- What needs to be done:
Which of the lines in the listing that follows hold "Results"? Pull each one out.

- Recorded information:
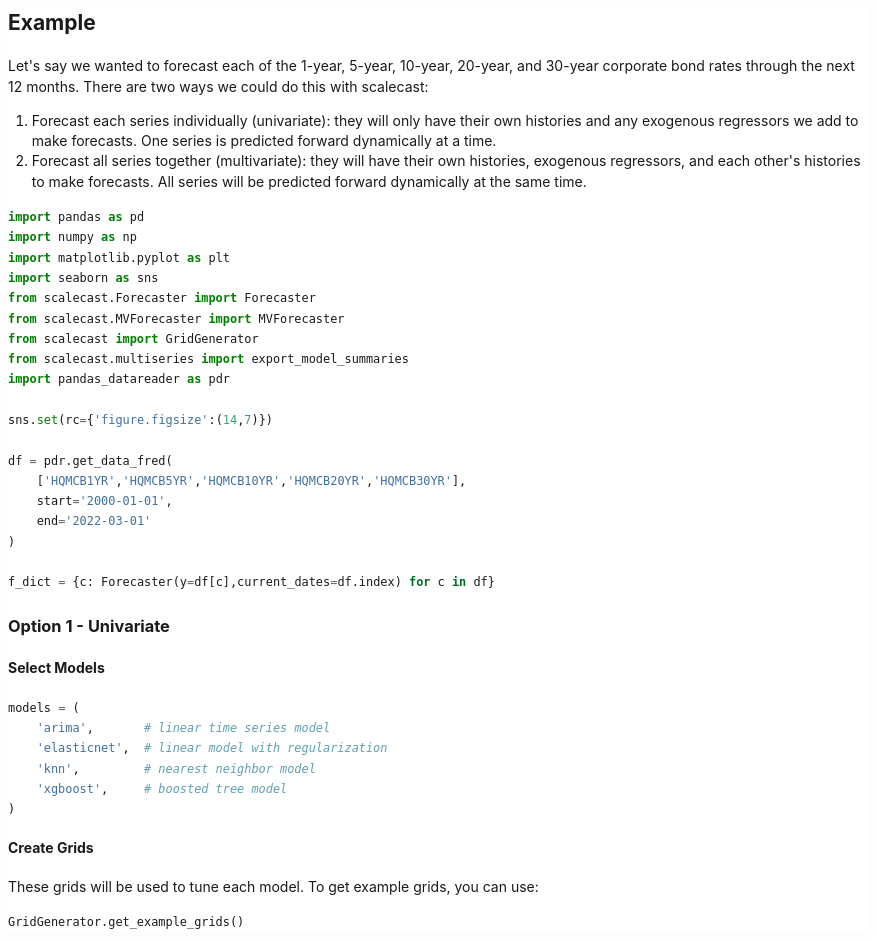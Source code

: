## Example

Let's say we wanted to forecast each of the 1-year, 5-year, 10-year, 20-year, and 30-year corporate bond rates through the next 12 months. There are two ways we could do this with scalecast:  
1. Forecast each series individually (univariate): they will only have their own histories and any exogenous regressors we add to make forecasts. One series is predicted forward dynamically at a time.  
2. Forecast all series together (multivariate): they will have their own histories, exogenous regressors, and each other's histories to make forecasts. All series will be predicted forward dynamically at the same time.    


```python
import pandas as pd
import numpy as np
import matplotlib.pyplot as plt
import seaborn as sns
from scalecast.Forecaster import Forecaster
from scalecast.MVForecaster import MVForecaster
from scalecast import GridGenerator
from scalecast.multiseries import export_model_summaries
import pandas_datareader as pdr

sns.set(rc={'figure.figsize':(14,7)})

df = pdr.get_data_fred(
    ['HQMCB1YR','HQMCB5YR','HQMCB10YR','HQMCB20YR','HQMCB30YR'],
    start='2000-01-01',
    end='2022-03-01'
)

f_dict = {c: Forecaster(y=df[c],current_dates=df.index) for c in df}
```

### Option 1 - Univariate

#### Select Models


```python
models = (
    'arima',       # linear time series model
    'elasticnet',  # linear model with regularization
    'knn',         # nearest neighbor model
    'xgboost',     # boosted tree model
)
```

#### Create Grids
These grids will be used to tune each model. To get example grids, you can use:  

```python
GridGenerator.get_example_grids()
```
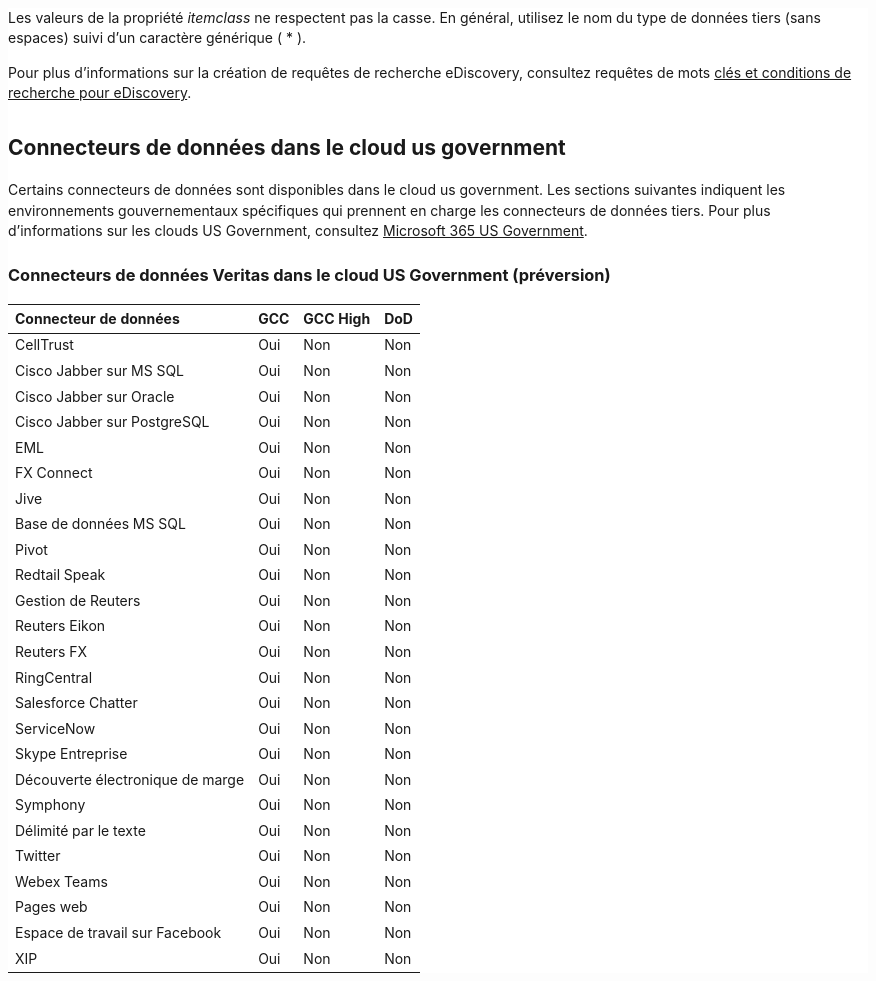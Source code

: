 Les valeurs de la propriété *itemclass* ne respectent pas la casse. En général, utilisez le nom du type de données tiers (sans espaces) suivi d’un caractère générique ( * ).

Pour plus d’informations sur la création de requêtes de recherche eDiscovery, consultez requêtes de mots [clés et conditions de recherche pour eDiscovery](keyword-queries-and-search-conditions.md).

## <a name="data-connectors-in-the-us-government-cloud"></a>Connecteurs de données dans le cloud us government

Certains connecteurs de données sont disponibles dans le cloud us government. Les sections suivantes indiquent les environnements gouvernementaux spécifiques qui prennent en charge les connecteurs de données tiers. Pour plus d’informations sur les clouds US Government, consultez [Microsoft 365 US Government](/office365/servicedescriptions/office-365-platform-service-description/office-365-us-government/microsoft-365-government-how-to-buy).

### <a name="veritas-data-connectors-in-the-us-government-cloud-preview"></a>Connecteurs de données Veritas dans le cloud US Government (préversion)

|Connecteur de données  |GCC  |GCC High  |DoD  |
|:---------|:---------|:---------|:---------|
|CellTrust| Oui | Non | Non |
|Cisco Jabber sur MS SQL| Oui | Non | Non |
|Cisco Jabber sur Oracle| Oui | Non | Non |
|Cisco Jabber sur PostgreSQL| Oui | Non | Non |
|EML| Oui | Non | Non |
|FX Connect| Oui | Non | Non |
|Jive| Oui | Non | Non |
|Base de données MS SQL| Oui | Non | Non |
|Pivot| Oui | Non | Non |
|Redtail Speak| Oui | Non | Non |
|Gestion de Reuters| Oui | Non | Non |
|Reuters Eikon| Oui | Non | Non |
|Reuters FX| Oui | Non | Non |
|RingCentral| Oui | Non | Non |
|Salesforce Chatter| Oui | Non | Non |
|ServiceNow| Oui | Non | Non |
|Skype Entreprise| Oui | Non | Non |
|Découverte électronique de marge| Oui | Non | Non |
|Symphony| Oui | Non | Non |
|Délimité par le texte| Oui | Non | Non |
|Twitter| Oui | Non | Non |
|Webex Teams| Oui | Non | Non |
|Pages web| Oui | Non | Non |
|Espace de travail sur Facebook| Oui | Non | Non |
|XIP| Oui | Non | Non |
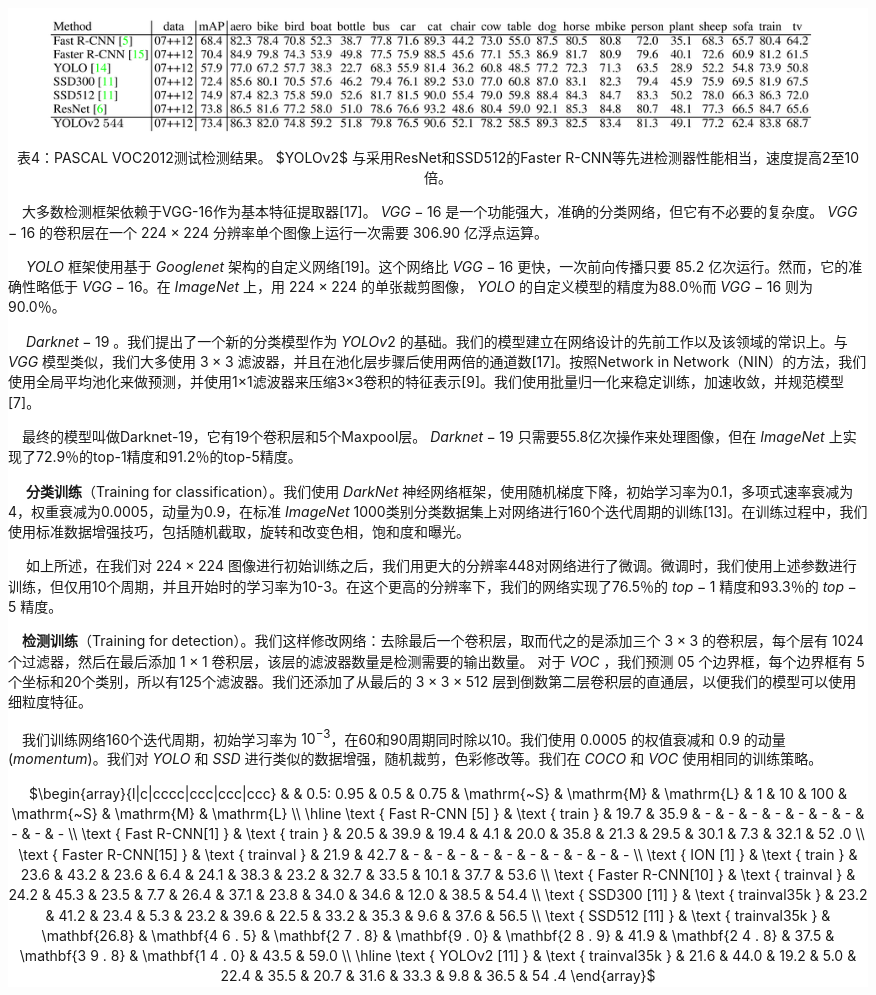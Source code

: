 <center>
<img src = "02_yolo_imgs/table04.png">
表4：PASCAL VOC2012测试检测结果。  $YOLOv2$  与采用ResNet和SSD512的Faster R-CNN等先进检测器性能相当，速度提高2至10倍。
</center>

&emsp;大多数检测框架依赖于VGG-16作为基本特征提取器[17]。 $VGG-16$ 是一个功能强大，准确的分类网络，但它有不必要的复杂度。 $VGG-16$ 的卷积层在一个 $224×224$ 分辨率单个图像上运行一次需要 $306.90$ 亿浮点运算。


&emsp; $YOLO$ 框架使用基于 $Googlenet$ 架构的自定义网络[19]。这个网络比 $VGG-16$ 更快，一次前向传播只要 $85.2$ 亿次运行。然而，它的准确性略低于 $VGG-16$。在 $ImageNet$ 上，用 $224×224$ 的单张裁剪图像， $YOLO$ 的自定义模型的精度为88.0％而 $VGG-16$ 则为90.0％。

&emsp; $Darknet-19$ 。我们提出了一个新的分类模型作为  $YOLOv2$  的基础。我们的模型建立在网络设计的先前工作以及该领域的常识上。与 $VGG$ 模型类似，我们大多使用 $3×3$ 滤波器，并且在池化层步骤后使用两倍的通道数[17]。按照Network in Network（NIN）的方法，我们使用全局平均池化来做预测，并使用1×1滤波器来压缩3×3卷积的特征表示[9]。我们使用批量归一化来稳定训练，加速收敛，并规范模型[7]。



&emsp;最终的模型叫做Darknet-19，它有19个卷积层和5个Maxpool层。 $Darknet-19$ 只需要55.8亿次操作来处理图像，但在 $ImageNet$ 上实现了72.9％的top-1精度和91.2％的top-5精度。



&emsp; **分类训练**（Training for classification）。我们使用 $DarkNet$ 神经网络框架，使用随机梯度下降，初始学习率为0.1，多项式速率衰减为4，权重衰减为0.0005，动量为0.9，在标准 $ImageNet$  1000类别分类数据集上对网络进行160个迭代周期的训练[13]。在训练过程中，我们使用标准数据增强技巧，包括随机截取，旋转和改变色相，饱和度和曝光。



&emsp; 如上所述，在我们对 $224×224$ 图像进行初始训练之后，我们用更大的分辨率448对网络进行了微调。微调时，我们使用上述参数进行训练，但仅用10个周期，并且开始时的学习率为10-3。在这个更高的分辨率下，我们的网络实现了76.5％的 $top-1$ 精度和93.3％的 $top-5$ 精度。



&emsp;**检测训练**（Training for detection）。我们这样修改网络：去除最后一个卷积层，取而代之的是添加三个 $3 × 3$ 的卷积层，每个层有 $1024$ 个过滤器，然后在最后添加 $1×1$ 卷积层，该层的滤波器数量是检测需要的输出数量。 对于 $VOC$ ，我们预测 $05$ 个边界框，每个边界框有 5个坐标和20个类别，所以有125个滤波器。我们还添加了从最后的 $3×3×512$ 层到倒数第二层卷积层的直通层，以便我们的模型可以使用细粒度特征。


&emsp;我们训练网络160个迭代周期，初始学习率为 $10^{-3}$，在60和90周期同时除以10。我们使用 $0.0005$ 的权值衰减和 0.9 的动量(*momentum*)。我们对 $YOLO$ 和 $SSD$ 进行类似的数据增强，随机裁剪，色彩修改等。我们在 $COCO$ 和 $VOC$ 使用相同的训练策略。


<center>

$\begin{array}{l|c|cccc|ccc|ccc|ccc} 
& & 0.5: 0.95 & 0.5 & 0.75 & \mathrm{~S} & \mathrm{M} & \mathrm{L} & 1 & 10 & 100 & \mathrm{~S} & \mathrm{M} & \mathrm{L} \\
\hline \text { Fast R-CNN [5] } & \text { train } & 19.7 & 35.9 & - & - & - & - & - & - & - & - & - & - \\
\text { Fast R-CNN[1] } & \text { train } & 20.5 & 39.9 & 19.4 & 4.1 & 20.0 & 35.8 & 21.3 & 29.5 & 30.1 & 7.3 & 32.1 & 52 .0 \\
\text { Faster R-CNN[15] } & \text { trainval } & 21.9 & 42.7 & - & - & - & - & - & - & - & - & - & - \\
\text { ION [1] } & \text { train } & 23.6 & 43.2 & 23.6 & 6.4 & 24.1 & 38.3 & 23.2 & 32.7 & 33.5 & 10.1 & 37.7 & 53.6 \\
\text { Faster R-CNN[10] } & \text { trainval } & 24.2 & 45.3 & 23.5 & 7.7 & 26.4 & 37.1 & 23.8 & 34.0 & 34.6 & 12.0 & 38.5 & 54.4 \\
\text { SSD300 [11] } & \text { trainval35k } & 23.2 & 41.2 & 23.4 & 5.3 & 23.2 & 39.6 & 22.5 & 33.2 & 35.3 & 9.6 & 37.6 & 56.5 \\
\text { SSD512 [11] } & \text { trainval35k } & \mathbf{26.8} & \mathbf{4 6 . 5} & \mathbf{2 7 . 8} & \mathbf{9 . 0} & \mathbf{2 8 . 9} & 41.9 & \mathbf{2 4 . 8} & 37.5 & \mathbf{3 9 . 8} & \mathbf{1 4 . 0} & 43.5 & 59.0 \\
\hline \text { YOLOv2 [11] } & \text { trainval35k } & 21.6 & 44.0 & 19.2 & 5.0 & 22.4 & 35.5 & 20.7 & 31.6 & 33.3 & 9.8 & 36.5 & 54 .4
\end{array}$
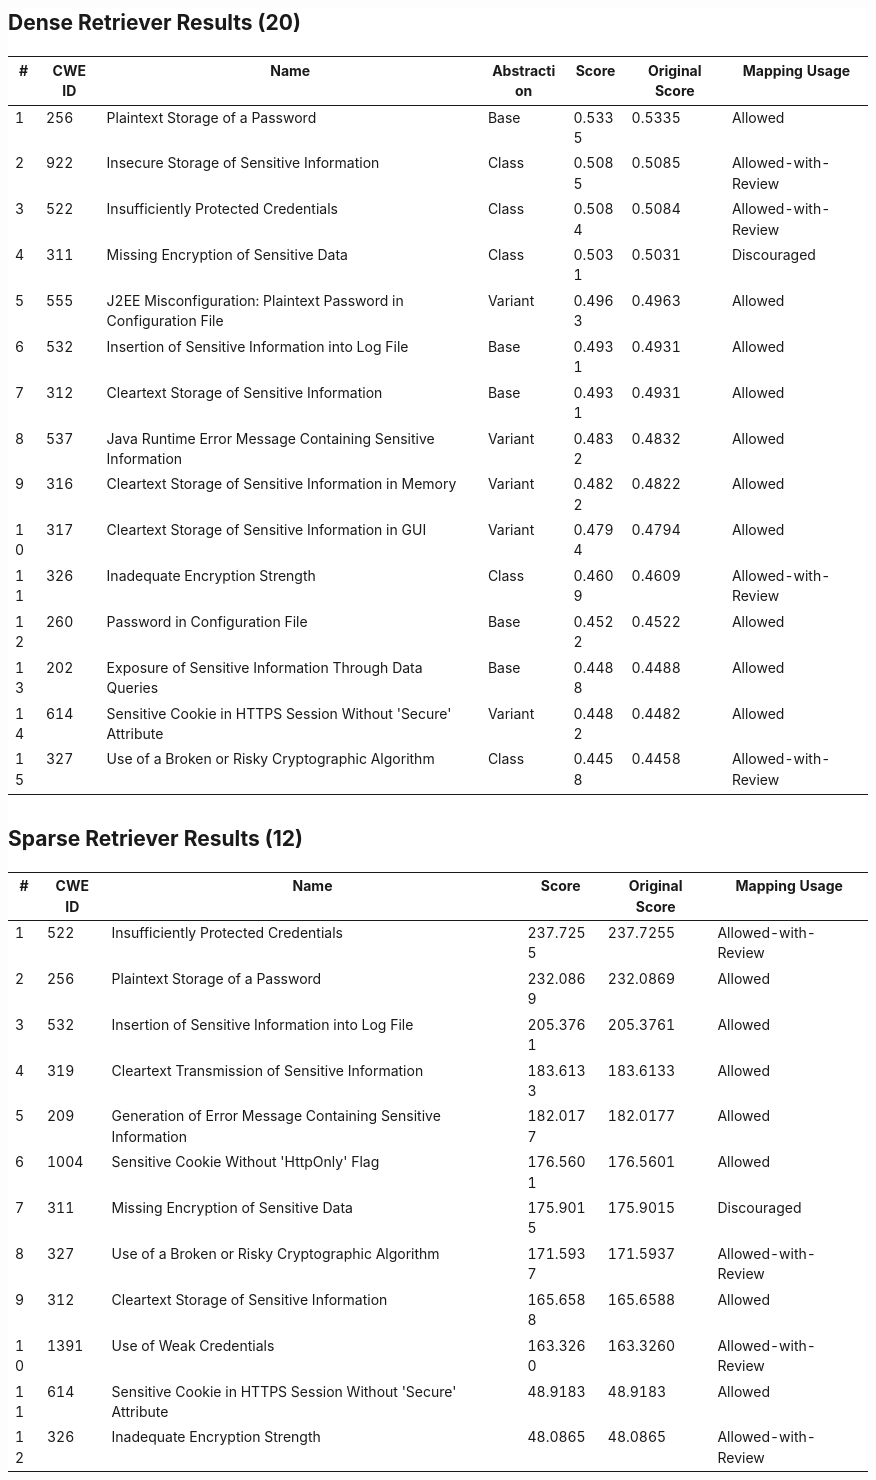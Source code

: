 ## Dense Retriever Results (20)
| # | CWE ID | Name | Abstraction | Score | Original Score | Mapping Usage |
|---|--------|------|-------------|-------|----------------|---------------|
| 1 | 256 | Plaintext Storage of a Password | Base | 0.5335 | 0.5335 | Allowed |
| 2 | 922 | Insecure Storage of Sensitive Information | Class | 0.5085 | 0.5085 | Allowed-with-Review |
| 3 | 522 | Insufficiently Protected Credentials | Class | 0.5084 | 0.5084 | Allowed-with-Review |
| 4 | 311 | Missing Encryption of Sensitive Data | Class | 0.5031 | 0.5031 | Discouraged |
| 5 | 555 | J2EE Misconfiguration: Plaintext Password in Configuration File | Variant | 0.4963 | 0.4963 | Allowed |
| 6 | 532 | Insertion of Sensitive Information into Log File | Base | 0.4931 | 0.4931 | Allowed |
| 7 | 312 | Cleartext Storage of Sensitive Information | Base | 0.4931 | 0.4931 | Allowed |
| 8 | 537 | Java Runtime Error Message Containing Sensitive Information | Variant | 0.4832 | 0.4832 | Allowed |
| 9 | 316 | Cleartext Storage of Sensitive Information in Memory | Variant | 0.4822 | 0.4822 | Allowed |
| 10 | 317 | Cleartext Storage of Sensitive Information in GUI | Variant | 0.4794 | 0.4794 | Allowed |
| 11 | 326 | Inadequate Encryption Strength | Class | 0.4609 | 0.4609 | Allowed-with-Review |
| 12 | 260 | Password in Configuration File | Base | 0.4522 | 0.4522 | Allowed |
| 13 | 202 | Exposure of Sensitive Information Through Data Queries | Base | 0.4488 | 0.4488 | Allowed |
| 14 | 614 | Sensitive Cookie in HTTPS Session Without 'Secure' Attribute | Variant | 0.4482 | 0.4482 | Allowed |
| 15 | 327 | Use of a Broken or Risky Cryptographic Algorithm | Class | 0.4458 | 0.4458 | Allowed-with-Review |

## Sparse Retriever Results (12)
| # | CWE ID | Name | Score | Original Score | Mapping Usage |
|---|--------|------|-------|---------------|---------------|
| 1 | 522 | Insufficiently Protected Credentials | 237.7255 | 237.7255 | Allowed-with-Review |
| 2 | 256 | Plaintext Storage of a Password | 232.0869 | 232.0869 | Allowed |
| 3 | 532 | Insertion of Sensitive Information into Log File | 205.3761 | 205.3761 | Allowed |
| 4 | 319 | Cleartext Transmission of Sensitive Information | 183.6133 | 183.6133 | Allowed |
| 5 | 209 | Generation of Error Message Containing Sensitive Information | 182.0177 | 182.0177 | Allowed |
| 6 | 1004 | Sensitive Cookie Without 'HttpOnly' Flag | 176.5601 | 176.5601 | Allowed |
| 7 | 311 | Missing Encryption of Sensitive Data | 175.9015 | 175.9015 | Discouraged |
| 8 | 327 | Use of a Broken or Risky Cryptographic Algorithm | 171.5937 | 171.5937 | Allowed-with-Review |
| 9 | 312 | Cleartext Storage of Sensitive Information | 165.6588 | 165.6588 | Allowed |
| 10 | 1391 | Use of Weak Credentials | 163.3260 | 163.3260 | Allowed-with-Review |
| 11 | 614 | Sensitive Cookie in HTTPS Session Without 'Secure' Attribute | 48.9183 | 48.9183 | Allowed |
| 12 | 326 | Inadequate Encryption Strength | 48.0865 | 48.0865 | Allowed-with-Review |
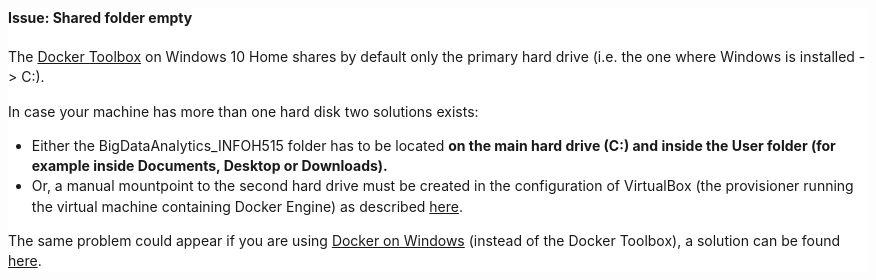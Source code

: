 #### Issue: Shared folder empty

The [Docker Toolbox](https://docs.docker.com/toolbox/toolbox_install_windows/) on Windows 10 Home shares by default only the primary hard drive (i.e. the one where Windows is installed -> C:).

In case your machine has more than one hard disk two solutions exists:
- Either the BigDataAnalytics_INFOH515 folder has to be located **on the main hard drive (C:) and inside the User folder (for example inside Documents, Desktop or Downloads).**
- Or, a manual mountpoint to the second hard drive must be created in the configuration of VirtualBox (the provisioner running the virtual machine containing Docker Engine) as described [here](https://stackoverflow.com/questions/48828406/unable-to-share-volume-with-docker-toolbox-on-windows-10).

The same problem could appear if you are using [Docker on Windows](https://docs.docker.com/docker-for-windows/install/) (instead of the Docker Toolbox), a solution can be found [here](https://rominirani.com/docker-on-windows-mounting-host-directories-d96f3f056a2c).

- Your response:
: ## Dense Retriever Results (20)
## Sparse Retriever Results (12)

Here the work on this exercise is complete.